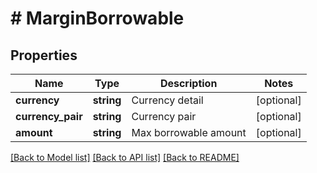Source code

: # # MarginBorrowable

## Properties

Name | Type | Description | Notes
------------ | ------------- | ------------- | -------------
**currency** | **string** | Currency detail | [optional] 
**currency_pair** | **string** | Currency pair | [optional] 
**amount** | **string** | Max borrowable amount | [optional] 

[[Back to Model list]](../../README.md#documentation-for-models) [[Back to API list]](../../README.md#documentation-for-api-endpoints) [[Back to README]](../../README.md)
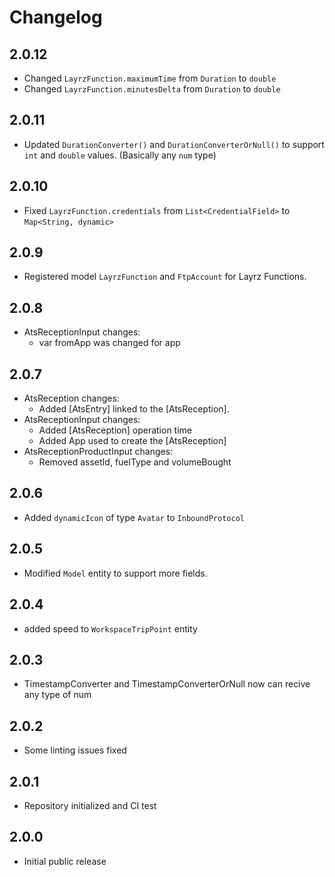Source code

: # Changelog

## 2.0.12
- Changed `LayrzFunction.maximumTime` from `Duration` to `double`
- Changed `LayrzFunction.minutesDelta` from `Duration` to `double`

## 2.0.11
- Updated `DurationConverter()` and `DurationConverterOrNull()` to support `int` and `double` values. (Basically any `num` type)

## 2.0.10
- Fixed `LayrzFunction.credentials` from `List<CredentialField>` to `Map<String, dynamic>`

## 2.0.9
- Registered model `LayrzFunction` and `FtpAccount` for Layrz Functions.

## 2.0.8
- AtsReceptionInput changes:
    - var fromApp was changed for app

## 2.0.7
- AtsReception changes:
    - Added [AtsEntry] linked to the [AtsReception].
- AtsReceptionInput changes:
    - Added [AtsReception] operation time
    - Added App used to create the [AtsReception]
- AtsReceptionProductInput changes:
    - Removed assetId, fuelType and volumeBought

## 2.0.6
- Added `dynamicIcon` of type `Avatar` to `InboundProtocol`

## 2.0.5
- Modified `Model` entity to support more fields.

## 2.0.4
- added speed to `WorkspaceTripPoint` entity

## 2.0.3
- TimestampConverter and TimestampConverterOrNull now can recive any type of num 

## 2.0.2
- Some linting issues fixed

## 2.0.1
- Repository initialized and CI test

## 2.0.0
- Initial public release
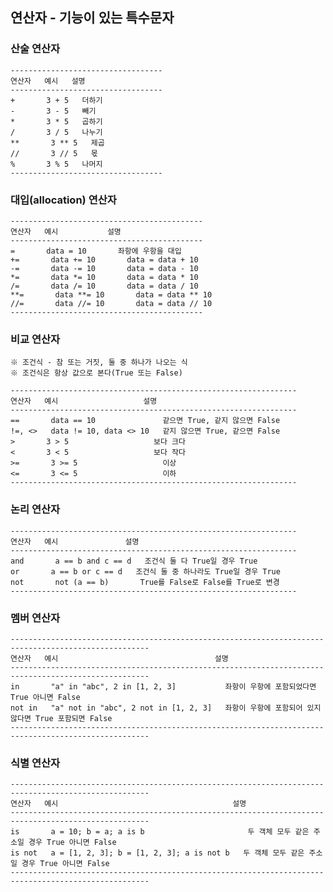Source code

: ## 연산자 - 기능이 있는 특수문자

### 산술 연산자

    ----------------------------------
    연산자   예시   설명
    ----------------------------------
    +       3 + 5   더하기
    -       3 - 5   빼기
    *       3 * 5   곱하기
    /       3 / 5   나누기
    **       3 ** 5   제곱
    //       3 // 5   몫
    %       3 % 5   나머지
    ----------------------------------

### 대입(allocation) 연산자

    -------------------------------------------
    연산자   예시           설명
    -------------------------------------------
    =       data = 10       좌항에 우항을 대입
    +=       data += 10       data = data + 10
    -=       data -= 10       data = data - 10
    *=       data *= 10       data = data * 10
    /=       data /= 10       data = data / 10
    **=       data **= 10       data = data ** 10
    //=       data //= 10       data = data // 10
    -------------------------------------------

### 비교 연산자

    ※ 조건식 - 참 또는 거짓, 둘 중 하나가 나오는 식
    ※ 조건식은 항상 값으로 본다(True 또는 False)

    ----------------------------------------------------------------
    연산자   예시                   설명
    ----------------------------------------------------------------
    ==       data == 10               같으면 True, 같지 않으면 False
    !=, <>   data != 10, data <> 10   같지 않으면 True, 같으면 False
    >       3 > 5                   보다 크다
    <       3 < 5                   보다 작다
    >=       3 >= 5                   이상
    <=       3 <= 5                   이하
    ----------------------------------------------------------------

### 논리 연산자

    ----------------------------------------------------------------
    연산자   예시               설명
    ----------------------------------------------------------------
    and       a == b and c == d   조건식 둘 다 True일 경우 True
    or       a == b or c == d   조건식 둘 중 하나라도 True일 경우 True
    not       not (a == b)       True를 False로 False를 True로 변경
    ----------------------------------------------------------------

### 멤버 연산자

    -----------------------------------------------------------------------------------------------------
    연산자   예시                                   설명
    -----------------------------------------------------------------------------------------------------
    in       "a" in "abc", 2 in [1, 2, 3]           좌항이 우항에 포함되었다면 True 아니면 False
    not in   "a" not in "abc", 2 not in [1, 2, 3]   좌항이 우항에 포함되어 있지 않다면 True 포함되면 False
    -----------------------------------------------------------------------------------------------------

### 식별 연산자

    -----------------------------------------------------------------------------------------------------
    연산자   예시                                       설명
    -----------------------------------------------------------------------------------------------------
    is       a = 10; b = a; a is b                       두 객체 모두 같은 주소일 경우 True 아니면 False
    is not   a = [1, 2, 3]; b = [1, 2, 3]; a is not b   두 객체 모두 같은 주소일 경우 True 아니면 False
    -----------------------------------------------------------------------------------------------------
....
> **WORK INSTRUCTIONS**:
Repeat, without pictures, exactly the lines of the data above from the one containing "Name | Type | Description | Notes" through the one containing "data = data + 10", including both and adding nothing.

> **ANSWER TO THIS EXERCISE**:
Name | Type | Description | Notes
------------ | ------------- | ------------- | -------------
**currency** | **string** | Currency detail | [optional] 
**currency_pair** | **string** | Currency pair | [optional] 
**amount** | **string** | Max borrowable amount | [optional] 

[[Back to Model list]](../../README.md#documentation-for-models) [[Back to API list]](../../README.md#documentation-for-api-endpoints) [[Back to README]](../../README.md)
Source code

: # Changelog

## 2.0.12
- Changed `LayrzFunction.maximumTime` from `Duration` to `double`
- Changed `LayrzFunction.minutesDelta` from `Duration` to `double`

## 2.0.11
- Updated `DurationConverter()` and `DurationConverterOrNull()` to support `int` and `double` values. (Basically any `num` type)

## 2.0.10
- Fixed `LayrzFunction.credentials` from `List<CredentialField>` to `Map<String, dynamic>`

## 2.0.9
- Registered model `LayrzFunction` and `FtpAccount` for Layrz Functions.

## 2.0.8
- AtsReceptionInput changes:
    - var fromApp was changed for app

## 2.0.7
- AtsReception changes:
    - Added [AtsEntry] linked to the [AtsReception].
- AtsReceptionInput changes:
    - Added [AtsReception] operation time
    - Added App used to create the [AtsReception]
- AtsReceptionProductInput changes:
    - Removed assetId, fuelType and volumeBought

## 2.0.6
- Added `dynamicIcon` of type `Avatar` to `InboundProtocol`

## 2.0.5
- Modified `Model` entity to support more fields.

## 2.0.4
- added speed to `WorkspaceTripPoint` entity

## 2.0.3
- TimestampConverter and TimestampConverterOrNull now can recive any type of num 

## 2.0.2
- Some linting issues fixed

## 2.0.1
- Repository initialized and CI test

## 2.0.0
- Initial public release
Source code

: ## 연산자 - 기능이 있는 특수문자

### 산술 연산자

    ----------------------------------
    연산자   예시   설명
    ----------------------------------
    +       3 + 5   더하기
    -       3 - 5   빼기
    *       3 * 5   곱하기
    /       3 / 5   나누기
    **       3 ** 5   제곱
    //       3 // 5   몫
    %       3 % 5   나머지
    ----------------------------------

### 대입(allocation) 연산자

    -------------------------------------------
    연산자   예시           설명
    -------------------------------------------
    =       data = 10       좌항에 우항을 대입
    +=       data += 10       data = data + 10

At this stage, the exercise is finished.